Il razzismo è uno dei temi di maggiore discussione negli Stati Uniti. Il dibattito è ancora particolarmente attivo in quanto ogni giorno si verificano episodi di intolleranza e abuso di potere da parte delle forze di polizia americane.

Le conquiste ottenute negli ultimi decenni sono però in gran parte merito dei cosiddetti movimenti per i diritti civili degli afroamericani che, soprattutto tra gli anni Cinquanta e Sessanta, hanno lottato duramente per porre fine alle discriminazioni di tipo razziale.

Cerchiamo di capire meglio l’importanza dei movimenti per i diritti civili degli afroamericani e degli esponenti più influenti.
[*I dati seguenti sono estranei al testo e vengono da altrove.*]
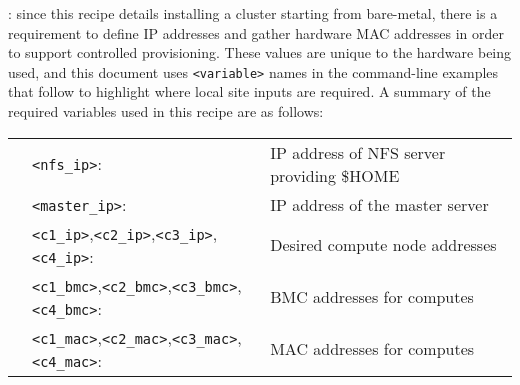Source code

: : since this recipe details installing a cluster
starting from bare-metal, there is a requirement to define IP addresses and gather
hardware MAC addresses in order to support controlled provisioning. These values
are unique to the hardware being used, and this document uses \texttt{<variable>}
names in the command-line examples that follow to highlight where local site
inputs are required. A summary of the required variables used in this recipe
are as follows:

\vspace*{0.2cm}
\begin{tabular}{@{}>{\textbullet}cll@{}}
& \texttt{<nfs\_ip>}:    & IP address of NFS server providing \$HOME \\
& \texttt{<master\_ip>}: & IP address of the master server \\
& \texttt{<c1\_ip>},\texttt{<c2\_ip>},\texttt{<c3\_ip>},\texttt{<c4\_ip>}:
& Desired compute node addresses \\
& \texttt{<c1\_bmc>},\texttt{<c2\_bmc>},\texttt{<c3\_bmc>},\texttt{<c4\_bmc>}:
& BMC addresses for computes \\
& \texttt{<c1\_mac>},\texttt{<c2\_mac>},\texttt{<c3\_mac>},\texttt{<c4\_mac>}:
& MAC addresses for computes \\
\end{tabular}
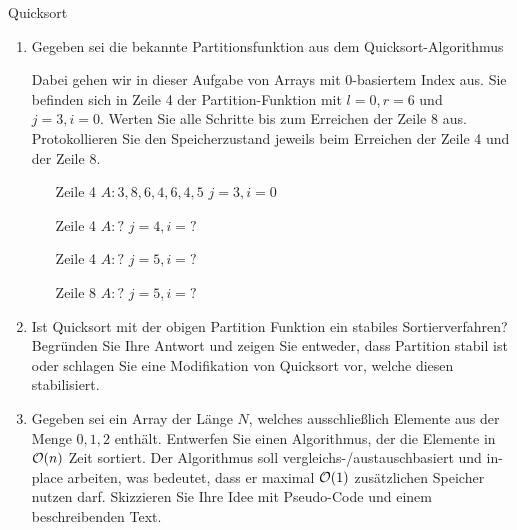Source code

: \documentclass{article}
\begin{document}
\begin{exercise}{Quicksort}
  \begin{enumerate}
    \item
          Gegeben sei die bekannte Partitionsfunktion aus dem Quicksort-Algorithmus
          
          Dabei gehen wir in dieser Aufgabe von Arrays mit 0-basiertem Index aus. Sie befinden sich in Zeile 4 der Partition-Funktion mit $l = 0, r = 6$ und $j = 3, i = 0$. Werten Sie alle Schritte bis zum Erreichen der Zeile 8 aus. Protokollieren Sie den Speicherzustand jeweils beim Erreichen der Zeile 4 und der Zeile 8.
          \begin{itemize}
            \item[Zeile 4] $A: 3, 8, 6, 4, 6, 4, 5$ \hfill $j = 3, i = 0$
            \item[Zeile 4] $A: ?$ \hfill $j = 4, i = ?$
            \item[Zeile 4] $A: ?$ \hfill $j = 5, i = ?$
            \item[Zeile 8] $A: ?$ \hfill $j = 5, i = ?$
          \end{itemize}
    \item Ist Quicksort mit der obigen Partition Funktion ein stabiles Sortierverfahren? Begründen Sie Ihre Antwort und zeigen Sie entweder, dass Partition stabil ist oder schlagen Sie eine Modifikation von Quicksort vor, welche diesen stabilisiert.
    \item Gegeben sei ein Array der Länge $N$, welches ausschließlich Elemente aus der Menge $0,1,2$ enthält. Entwerfen Sie einen Algorithmus, der die Elemente in $\mathcal{O}(n)$ Zeit sortiert. Der Algorithmus soll vergleichs-/austauschbasiert und in-place arbeiten, was bedeutet, dass er maximal $\mathcal{O}(1)$ zusätzlichen Speicher nutzen darf. Skizzieren Sie Ihre Idee mit Pseudo-Code und einem beschreibenden Text.
  \end{enumerate}


\end{exercise}
\end{document}
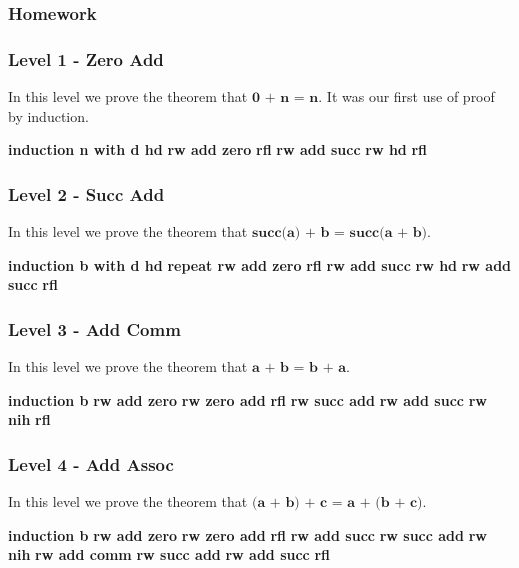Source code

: \documentclass{article}
\theoremstyle{theorem}
\theoremstyle{definition}
\theoremstyle{remark}
\begin{document}

\subsubsection*{Homework}

\subsubsection*{Level 1 - Zero Add}
  In this level we prove the theorem that $\textbf{0 + n = n}$. It was our first use of proof by induction.

  \bgroup\obeylines
  \qquad \textbf{induction n with d hd}
  \qquad \textbf{rw add zero}
  \qquad \textbf{rfl}
  \qquad \textbf{rw add succ}
  \qquad \textbf{rw hd}
  \qquad \textbf{rfl}
  \egroup

  \subsubsection*{Level 2 - Succ Add}
  In this level we prove the theorem that $\textbf{succ(a) + b = succ(a + b)}$.

  \bgroup\obeylines
  \qquad \textbf{induction b with d hd}
  \qquad \textbf{repeat rw add zero}
  \qquad \textbf{rfl}
  \qquad \textbf{rw add succ}
  \qquad \textbf{rw hd}
  \qquad \textbf{rw add succ}
  \qquad \textbf{rfl}
  \egroup

  \subsubsection*{Level 3 - Add Comm}
  In this level we prove the theorem that $\textbf{a + b = b + a}$.

  \bgroup\obeylines
  \qquad \textbf{induction b}
  \qquad \textbf{rw add zero}
  \qquad \textbf{rw zero add}
  \qquad \textbf{rfl}
  \qquad \textbf{rw succ add}
  \qquad \textbf{rw add succ}
  \qquad \textbf{rw nih}
  \qquad \textbf{rfl}
  \egroup

  \subsubsection*{Level 4 - Add Assoc}
  In this level we prove the theorem that $\textbf{(a + b) + c = a + (b + c)}$.

  \bgroup\obeylines
  \qquad \textbf{induction b}
  \qquad \textbf{rw add zero}
  \qquad \textbf{rw zero add}
  \qquad \textbf{rfl}
  \qquad \textbf{rw add succ}
  \qquad \textbf{rw succ add}
  \qquad \textbf{rw nih}
  \qquad \textbf{rw add comm}
  \qquad \textbf{rw succ add}
  \qquad \textbf{rw add succ}
  \qquad \textbf{rfl}
  \egroup
\end{document}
Segregazione razziale e movimenti per i diritti civili degli afroamericani

Fino alla Guerra di Secessione Americana gli afroamericani negli Stati Uniti erano oltre 4 milioni e per gran parte vivevano in schiavitù. Distribuiti prevalentemente nelle piantagioni di cotone e tabacco degli Stati del Sud, non potevano affrancarsi dai propri padroni e non godevano di alcun diritto.

Nonostante l’abolizione della schiavitù nel 1865 grazie al presidente Lincoln, a sud si approvano leggi locali speciali per impedire il diritto di voto agli afroamericani. Nel nord progressista, invece, la situazione è decisamente migliore ma per i successivi 60 anni ai cittadini di colore non è comunque permesso di votare o lavorare in ambito giuridico. 
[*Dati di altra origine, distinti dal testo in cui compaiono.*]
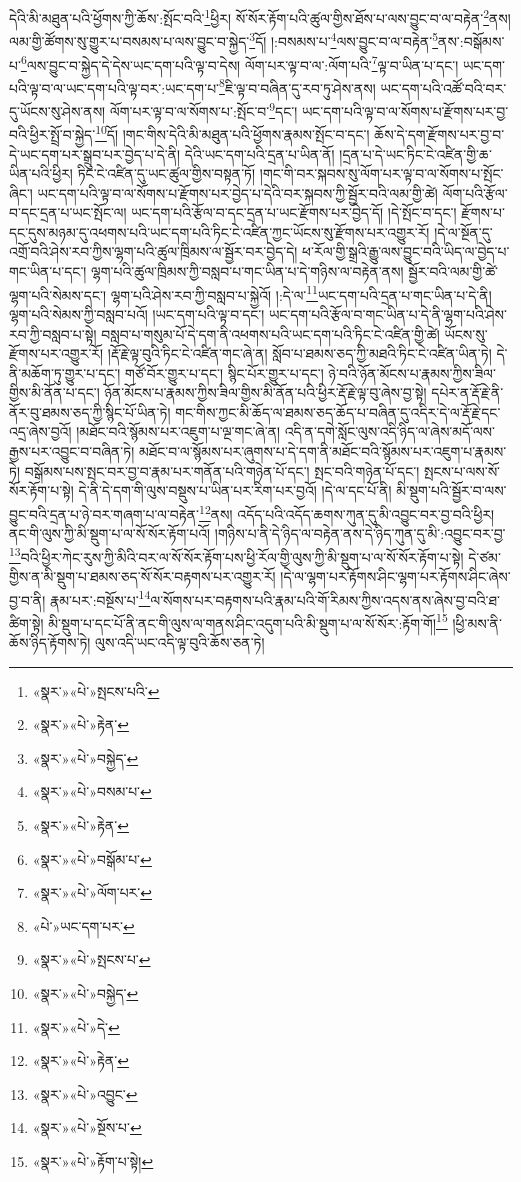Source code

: དེའི་མི་མཐུན་པའི་ཕྱོགས་ཀྱི་ཆོས་:སྤོང་བའི་\footnote{«སྣར་»«པེ་»སྤངས་པའི་}ཕྱིར། སོ་སོར་རྟོག་པའི་ཚུལ་གྱིས་ཐོས་པ་ལས་བྱུང་བ་ལ་བརྟེན་\footnote{«སྣར་»«པེ་»རྟེན་}ནས། ལམ་གྱི་ཚོགས་སུ་གྱུར་པ་བསམས་པ་ལས་བྱུང་བ་སྐྱེད་\footnote{«སྣར་»«པེ་»བསྐྱེད་}དོ། །:བསམས་པ་\footnote{«སྣར་»«པེ་»བསམ་པ་}ལས་བྱུང་བ་ལ་བརྟེན་\footnote{«སྣར་»«པེ་»རྟེན་}ནས་:བསྒོམས་པ་\footnote{«སྣར་»«པེ་»བསྒོམ་པ་}ལས་བྱུང་བ་སྐྱེད་དེ་དེས་ཡང་དག་པའི་ལྟ་བ་དེས། ལོག་པར་ལྟ་བ་ལ་:ལོག་པའི་\footnote{«སྣར་»«པེ་»ལོག་པར་}ལྟ་བ་ཡིན་པ་དང་། ཡང་དག་པའི་ལྟ་བ་ལ་ཡང་དག་པའི་ལྟ་བར་:ཡང་དག་པ་\footnote{«པེ་»ཡང་དག་པར་}ཇི་ལྟ་བ་བཞིན་དུ་རབ་ཏུ་ཤེས་ནས། ཡང་དག་པའི་འཚོ་བའི་བར་དུ་ཡོངས་སུ་ཤེས་ནས། ལོག་པར་ལྟ་བ་ལ་སོགས་པ་:སྤོང་བ་\footnote{«སྣར་»«པེ་»སྤངས་པ་}དང་། ཡང་དག་པའི་ལྟ་བ་ལ་སོགས་པ་རྫོགས་པར་བྱ་བའི་ཕྱིར་སྤྲོ་བ་སྐྱེད་\footnote{«སྣར་»«པེ་»བསྐྱེད་}དོ། །གང་གིས་དེའི་མི་མཐུན་པའི་ཕྱོགས་རྣམས་སྤོང་བ་དང་། ཆོས་དེ་དག་རྫོགས་པར་བྱ་བ་དེ་ཡང་དག་པར་སྒྲུབ་པར་བྱེད་པ་དེ་ནི། དེའི་ཡང་དག་པའི་དྲན་པ་ཡིན་ནོ། །དྲན་པ་དེ་ཡང་ཏིང་ངེ་འཛིན་གྱི་ཆ་ཡིན་པའི་ཕྱིར། ཏིང་ངེ་འཛིན་དུ་ཡང་ཚུལ་གྱིས་བསྟན་ཏོ། །གང་གི་བར་སྐབས་སུ་ལོག་པར་ལྟ་བ་ལ་སོགས་པ་སྤོང་ཞིང་། ཡང་དག་པའི་ལྟ་བ་ལ་སོགས་པ་རྫོགས་པར་བྱེད་པ་དེའི་བར་སྐབས་ཀྱི་སྦྱོར་བའི་ལམ་གྱི་ཚེ། ལོག་པའི་རྩོལ་བ་དང་དྲན་པ་ཡང་སྤོང་ལ། ཡང་དག་པའི་རྩོལ་བ་དང་དྲན་པ་ཡང་རྫོགས་པར་བྱེད་དོ། །དེ་སྤོང་བ་དང་། རྫོགས་པ་དང་དུས་མཉམ་དུ་འཕགས་པའི་ཡང་དག་པའི་ཏིང་ངེ་འཛིན་ཀྱང་ཡོངས་སུ་རྫོགས་པར་འགྱུར་རོ། །དེ་ལ་སྔོན་དུ་འགྲོ་བའི་ཤེས་རབ་ཀྱིས་ལྷག་པའི་ཚུལ་ཁྲིམས་ལ་སྦྱོར་བར་བྱེད་དེ། ཕ་རོལ་གྱི་སྒྲའི་རྒྱུ་ལས་བྱུང་བའི་ཡིད་ལ་བྱེད་པ་གང་ཡིན་པ་དང་། ལྷག་པའི་ཚུལ་ཁྲིམས་ཀྱི་བསླབ་པ་གང་ཡིན་པ་དེ་གཉིས་ལ་བརྟེན་ནས། སྦྱོར་བའི་ལམ་གྱི་ཚེ་ལྷག་པའི་སེམས་དང་། ལྷག་པའི་ཤེས་རབ་ཀྱི་བསླབ་པ་སྐྱེའོ། །:དེ་ལ་\footnote{«སྣར་»«པེ་»དེ་}ཡང་དག་པའི་དྲན་པ་གང་ཡིན་པ་དེ་ནི། ལྷག་པའི་སེམས་ཀྱི་བསླབ་པའོ། །ཡང་དག་པའི་ལྟ་བ་དང་། ཡང་དག་པའི་རྩོལ་བ་གང་ཡིན་པ་དེ་ནི་ལྷག་པའི་ཤེས་རབ་ཀྱི་བསླབ་པ་སྟེ། བསླབ་པ་གསུམ་པོ་དེ་དག་ནི་འཕགས་པའི་ཡང་དག་པའི་ཏིང་ངེ་འཛིན་གྱི་ཚེ། ཡོངས་སུ་རྫོགས་པར་འགྱུར་རོ། །རྡོ་རྗེ་ལྟ་བུའི་ཏིང་ངེ་འཛིན་གང་ཞེ་ན། སློབ་པ་ཐམས་ཅད་ཀྱི་མཐའི་ཏིང་ངེ་འཛིན་ཡིན་ཏེ། དེ་ནི་མཆོག་ཏུ་གྱུར་པ་དང་། གཙོ་བོར་གྱུར་པ་དང་། སྙིང་པོར་གྱུར་པ་དང་། ཉེ་བའི་ཉོན་མོངས་པ་རྣམས་ཀྱིས་ཟིལ་གྱིས་མི་ནོན་པ་དང་། ཉོན་མོངས་པ་རྣམས་ཀྱིས་ཟིལ་གྱིས་མི་ནོན་པའི་ཕྱིར་རྡོ་རྗེ་ལྟ་བུ་ཞེས་བྱ་སྟེ། དཔེར་ན་རྡོ་རྗེ་ནི་ནོར་བུ་ཐམས་ཅད་ཀྱི་སྙིང་པོ་ཡིན་ཏེ། གང་གིས་ཀྱང་མི་ཆོད་ལ་ཐམས་ཅད་ཆོད་པ་བཞིན་དུ་འདིར་དེ་ལ་རྡོ་རྗེ་དང་འདྲ་ཞེས་བྱའོ། །མཐོང་བའི་སྙོམས་པར་འཇུག་པ་ལྔ་གང་ཞེ་ན། འདི་ན་དགེ་སློང་ལུས་འདི་ཉིད་ལ་ཞེས་མདོ་ལས་རྒྱས་པར་འབྱུང་བ་བཞིན་ཏེ། མཐོང་བ་ལ་སྙོམས་པར་ཞུགས་པ་དེ་དག་ནི་མཐོང་བའི་སྙོམས་པར་འཇུག་པ་རྣམས་ཏེ། བསྒོམས་པས་སྤང་བར་བྱ་བ་རྣམ་པར་གནོན་པའི་གཉེན་པོ་དང་། སྤང་བའི་གཉེན་པོ་དང་། སྤངས་པ་ལས་སོ་སོར་རྟོག་པ་སྟེ། དེ་ནི་དེ་དག་གི་ལུས་བསྡུས་པ་ཡིན་པར་རིག་པར་བྱའོ། །དེ་ལ་དང་པོ་ནི། མི་སྡུག་པའི་སྦྱོར་བ་ལས་བྱུང་བའི་དྲན་པ་ཉེ་བར་གཞག་པ་ལ་བརྟེན་\footnote{«སྣར་»«པེ་»རྟེན་}ནས། འདོད་པའི་འདོད་ཆགས་ཀུན་དུ་མི་འབྱུང་བར་བྱ་བའི་ཕྱིར། ནང་གི་ལུས་ཀྱི་མི་སྡུག་པ་ལ་སོ་སོར་རྟོག་པའོ། །གཉིས་པ་ནི་དེ་ཉིད་ལ་བརྟེན་ནས་དེ་ཉིད་ཀུན་དུ་མི་:འབྱུང་བར་བྱ་\footnote{«སྣར་»«པེ་»འབྱུང་}བའི་ཕྱིར་ཀེང་རུས་ཀྱི་མིའི་བར་ལ་སོ་སོར་རྟོག་པས་ཕྱི་རོལ་གྱི་ལུས་ཀྱི་མི་སྡུག་པ་ལ་སོ་སོར་རྟོག་པ་སྟེ། དེ་ཙམ་གྱིས་ན་མི་སྡུག་པ་ཐམས་ཅད་སོ་སོར་བརྟགས་པར་འགྱུར་རོ། །དེ་ལ་ལྷག་པར་རྟོགས་ཤིང་ལྷག་པར་རྟོགས་ཤིང་ཞེས་བྱ་བ་ནི། རྣམ་པར་:བསྔོས་པ་\footnote{«སྣར་»«པེ་»སྔོས་པ་}ལ་སོགས་པར་བརྟགས་པའི་རྣམ་པའི་གོ་རིམས་ཀྱིས་འདས་ནས་ཞེས་བྱ་བའི་ཐ་ཚིག་སྟེ། མི་སྡུག་པ་དང་པོ་ནི་ནང་གི་ལུས་ལ་གནས་ཤིང་འདུག་པའི་མི་སྡུག་པ་ལ་སོ་སོར་:རྟོག་གོ།\footnote{«སྣར་»«པེ་»རྟོག་པ་སྟེ།} །ཕྱི་མས་ནི་ཆོས་ཉིད་རྟོགས་ཏེ། ལུས་འདི་ཡང་འདི་ལྟ་བུའི་ཆོས་ཅན་ཏེ།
La segregazione razziale è formalmente istituita nel 1896 con l’approvazione delle Leggi Jim Crow che suddividono ogni settore della vita pubblica tra bianchi e neri.

Applicate per lo più negli Stati meridionali, i cittadini avrebbero ricevuto ogni genere di servizio ma in edifici rigorosamente separati (scuole, ospedali, ristoranti, negozi, prigioni…). In realtà le strutture riservate agli afroamericani erano sempre fatiscenti e di qualità inferiore.

Con l’espressione movimenti per i diritti civili degli afroamericani si intendono tutti quei gruppi organizzati americani che, soprattutto tra il 1954 e il 1968, hanno portato avanti iniziative pacifiche ma anche violente per mettere fine a ogni tipo di discriminazione razziale.

L’obiettivo primario di questo genere di organizzazioni è dare dignità politica e sociale alle persone di colore di tutti gli Stati Uniti.

Molto più attivi a sud che non a nord, la leadership di queste organizzazioni è in mano a persone afroamericane che possono contare sul sostegno economico dei sindacati e di associazioni religiose e studentesche.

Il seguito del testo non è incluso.